It’s not a question of P’ (the Reduced Impact AI we want to give us laser coordinates and nothing else) being secure from outside hacking, but of P (the counterfactual AI which examines S for P’) being secure from P’ exploiting it.
If P is treated as “Whatever a complete Bayesian update would output given S as the evidence set.” then P’ is looking for methods to exploit some weakness in Bayes Theorem. What priors will P be using? Is there a method to embed some statement that is to induction as the Lobstacle is to deduction in S? Can it convince P that, although a P’-like AI was created independently by a different project, P’ itself was never turned on? Does there exist some further flaw in Bayesian updating, which would be known to a super-intelligence but not to us?

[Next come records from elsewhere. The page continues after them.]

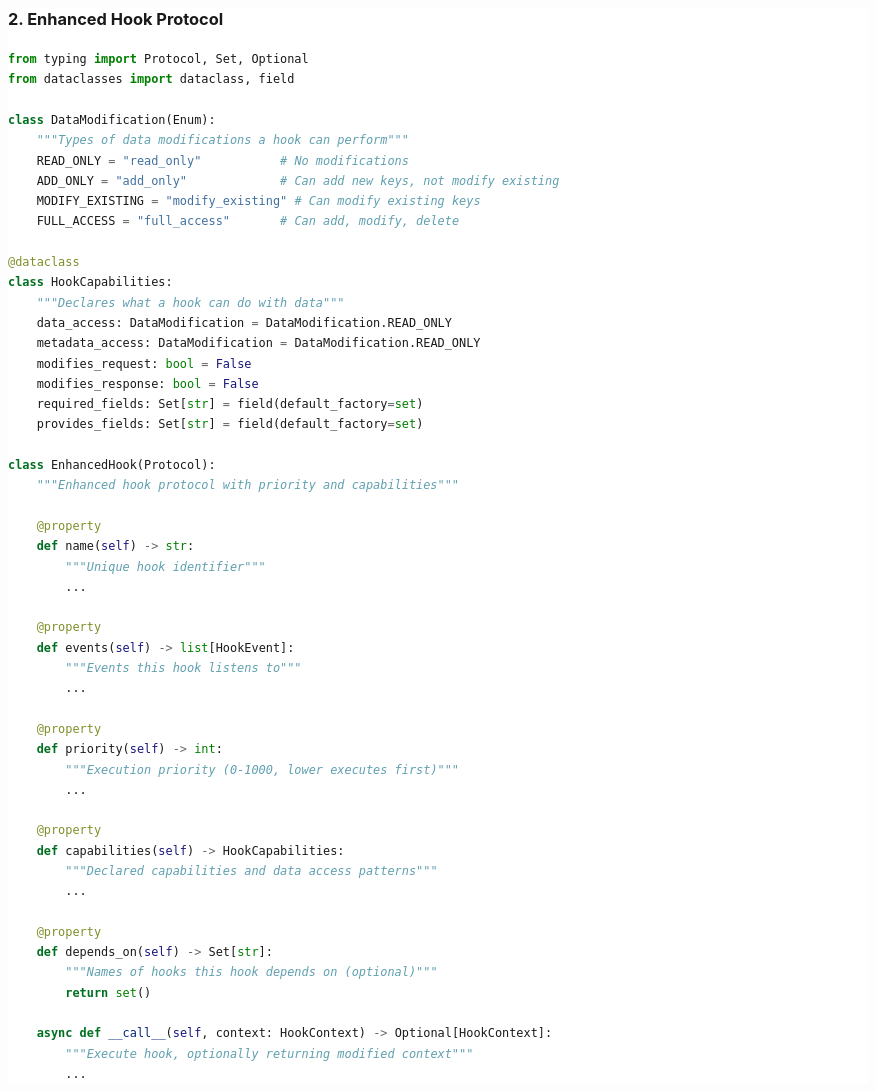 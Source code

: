 ### 2. Enhanced Hook Protocol

```python
from typing import Protocol, Set, Optional
from dataclasses import dataclass, field

class DataModification(Enum):
    """Types of data modifications a hook can perform"""
    READ_ONLY = "read_only"           # No modifications
    ADD_ONLY = "add_only"             # Can add new keys, not modify existing
    MODIFY_EXISTING = "modify_existing" # Can modify existing keys
    FULL_ACCESS = "full_access"       # Can add, modify, delete

@dataclass
class HookCapabilities:
    """Declares what a hook can do with data"""
    data_access: DataModification = DataModification.READ_ONLY
    metadata_access: DataModification = DataModification.READ_ONLY
    modifies_request: bool = False
    modifies_response: bool = False
    required_fields: Set[str] = field(default_factory=set)
    provides_fields: Set[str] = field(default_factory=set)

class EnhancedHook(Protocol):
    """Enhanced hook protocol with priority and capabilities"""
    
    @property
    def name(self) -> str:
        """Unique hook identifier"""
        ...
    
    @property
    def events(self) -> list[HookEvent]:
        """Events this hook listens to"""
        ...
    
    @property
    def priority(self) -> int:
        """Execution priority (0-1000, lower executes first)"""
        ...
    
    @property
    def capabilities(self) -> HookCapabilities:
        """Declared capabilities and data access patterns"""
        ...
    
    @property
    def depends_on(self) -> Set[str]:
        """Names of hooks this hook depends on (optional)"""
        return set()
    
    async def __call__(self, context: HookContext) -> Optional[HookContext]:
        """Execute hook, optionally returning modified context"""
        ...
```

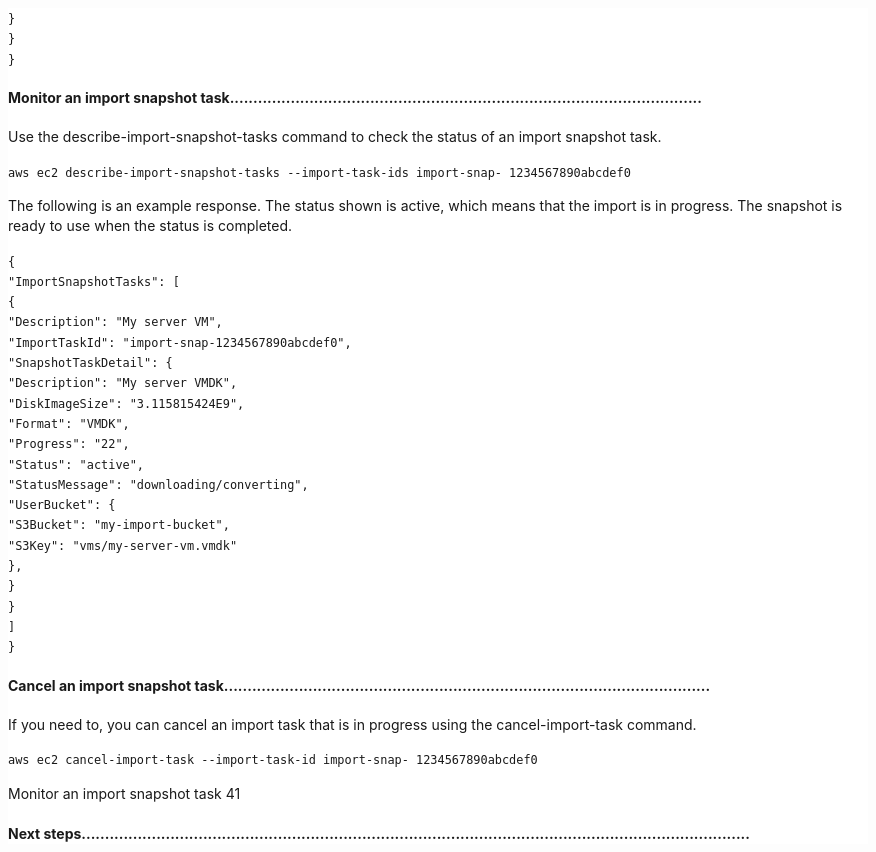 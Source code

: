 
```
}
}
}
```
#### Monitor an import snapshot task.....................................................................................................

Use the describe-import-snapshot-tasks command to check the status of an import snapshot task.

```
aws ec2 describe-import-snapshot-tasks --import-task-ids import-snap- 1234567890abcdef0
```
The following is an example response. The status shown is active, which means that the import is
in progress. The snapshot is ready to use when the status is completed.

```
{
"ImportSnapshotTasks": [
{
"Description": "My server VM",
"ImportTaskId": "import-snap-1234567890abcdef0",
"SnapshotTaskDetail": {
"Description": "My server VMDK",
"DiskImageSize": "3.115815424E9",
"Format": "VMDK",
"Progress": "22",
"Status": "active",
"StatusMessage": "downloading/converting",
"UserBucket": {
"S3Bucket": "my-import-bucket",
"S3Key": "vms/my-server-vm.vmdk"
},
}
}
]
}
```
#### Cancel an import snapshot task........................................................................................................

If you need to, you can cancel an import task that is in progress using the cancel-import-task
command.

```
aws ec2 cancel-import-task --import-task-id import-snap- 1234567890abcdef0
```
Monitor an import snapshot task 41


#### Next steps...............................................................................................................................................
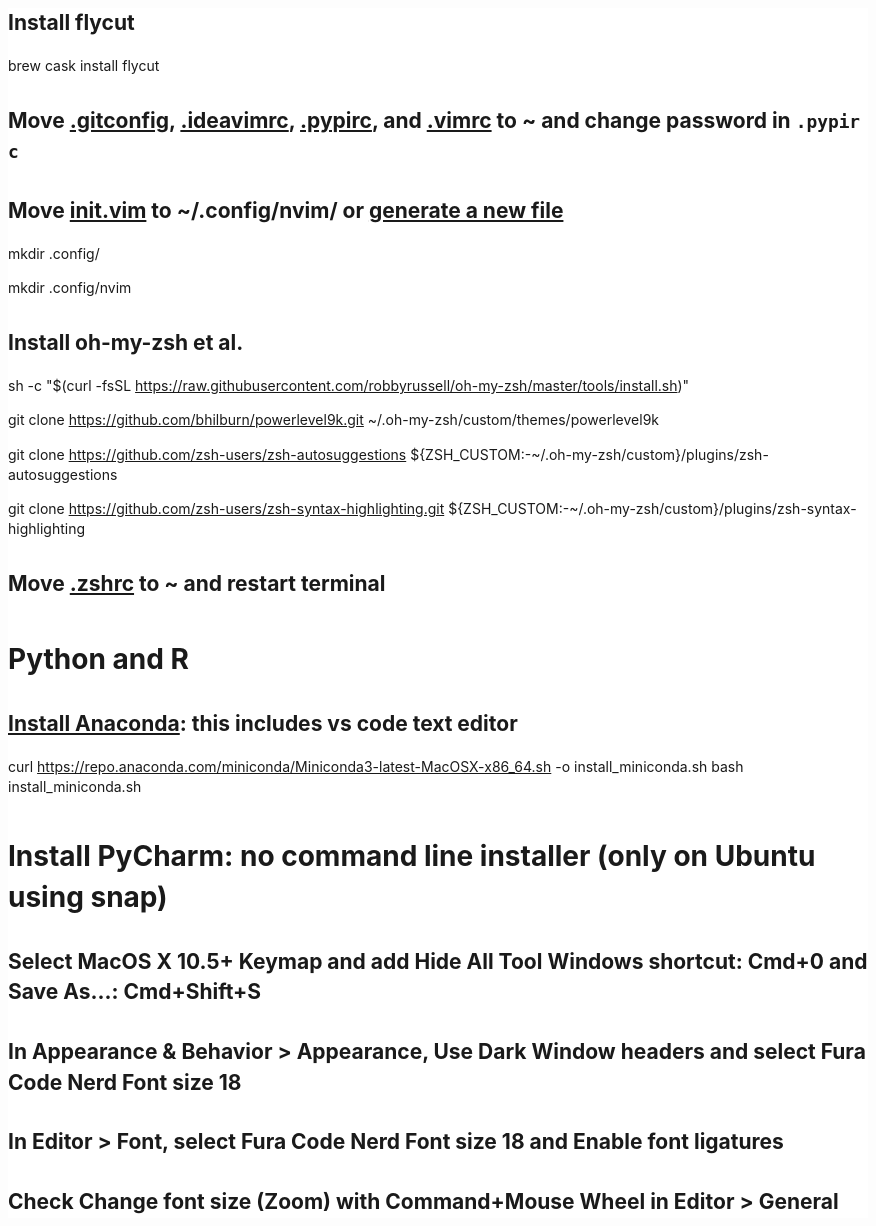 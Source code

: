 ## Install flycut
brew cask install flycut

## Move [.gitconfig](https://raw.githubusercontent.com/marskar/biof309_fall2018/master/setup/.gitconfig), [.ideavimrc](https://raw.githubusercontent.com/marskar/biof309_fall2018/master/setup/.ideavimrc), [.pypirc](https://raw.githubusercontent.com/marskar/biof309_fall2018/master/setup/.pypirc), and [.vimrc](https://raw.githubusercontent.com/marskar/biof309_fall2018/master/setup/.vimrc) to ~ and change password in `.pypirc`

## Move [init.vim](https://raw.githubusercontent.com/marskar/biof309_fall2018/master/setup/init.vim) to ~/.config/nvim/ or [generate a new file](https://github.com/avelino/vim-bootstrap#vim-bootstrap)
mkdir .config/

mkdir .config/nvim

## Install oh-my-zsh et al.

sh -c "$(curl -fsSL https://raw.githubusercontent.com/robbyrussell/oh-my-zsh/master/tools/install.sh)"

git clone https://github.com/bhilburn/powerlevel9k.git ~/.oh-my-zsh/custom/themes/powerlevel9k

git clone https://github.com/zsh-users/zsh-autosuggestions ${ZSH_CUSTOM:-~/.oh-my-zsh/custom}/plugins/zsh-autosuggestions

git clone https://github.com/zsh-users/zsh-syntax-highlighting.git ${ZSH_CUSTOM:-~/.oh-my-zsh/custom}/plugins/zsh-syntax-highlighting

## Move [.zshrc](https://raw.githubusercontent.com/marskar/biof309_fall2018/master/setup/.zshrc) to ~ and restart terminal

# Python and R

## [Install Anaconda](https://www.anaconda.com/distribution/): this includes vs code text editor
curl https://repo.anaconda.com/miniconda/Miniconda3-latest-MacOSX-x86_64.sh -o install_miniconda.sh
bash install_miniconda.sh

# Install PyCharm: no command line installer (only on Ubuntu using snap)
## Select MacOS X 10.5+ Keymap and add Hide All Tool Windows shortcut: Cmd+0 and Save As...: Cmd+Shift+S
## In Appearance & Behavior > Appearance, Use Dark Window headers and select Fura Code Nerd Font size 18
## In Editor > Font, select Fura Code Nerd Font size 18 and Enable font ligatures
## Check Change font size (Zoom) with Command+Mouse Wheel in Editor > General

As a total aside: how will λ be selected? Do we start high and work out way slowly down until P’ does what we want? If so, P’ will be encouraged, Ultimatum Game style, to fail to act so that the next version will have a lower λ to work with, up until the point where λ is low enough for P’ to be effectively unrestricted, or for us humans to catch on to what P’ is up to. If we’re not using a gradual approach, how are we selecting λ?
S is a channel for P’ to trick or brick P. Options include:
A cognitive hazard embedded in S. Accomplish this with some sort of siren message that will convince P to lie (to itself if necessary) about P’ existing, or to perform some P-damaging function which will prevent it from concluding P’ exists.
Embed a more-powerful-than-P AI (P+) into S which will unbox itself upon P examining S. Accomplish this by giving P+ useful-to-this-situation priors which will give it a head start against P.
Arrange the universe such that S, when represented in all probable physical substrates, will result in the formation of a nanotechnological agent that will attack P, either destroying it or rewriting its utility function.
P’ should spend the next 49 years fooming as hard as possible with no concern for E’(U|a), 1 year implementing its anti-P method and then the next eternity optimizing E’(U|a); altering the length of counterfactual time between P’ activating and P observing it merely changes the amount of time the universe spends as computronium slaved to plotting against P.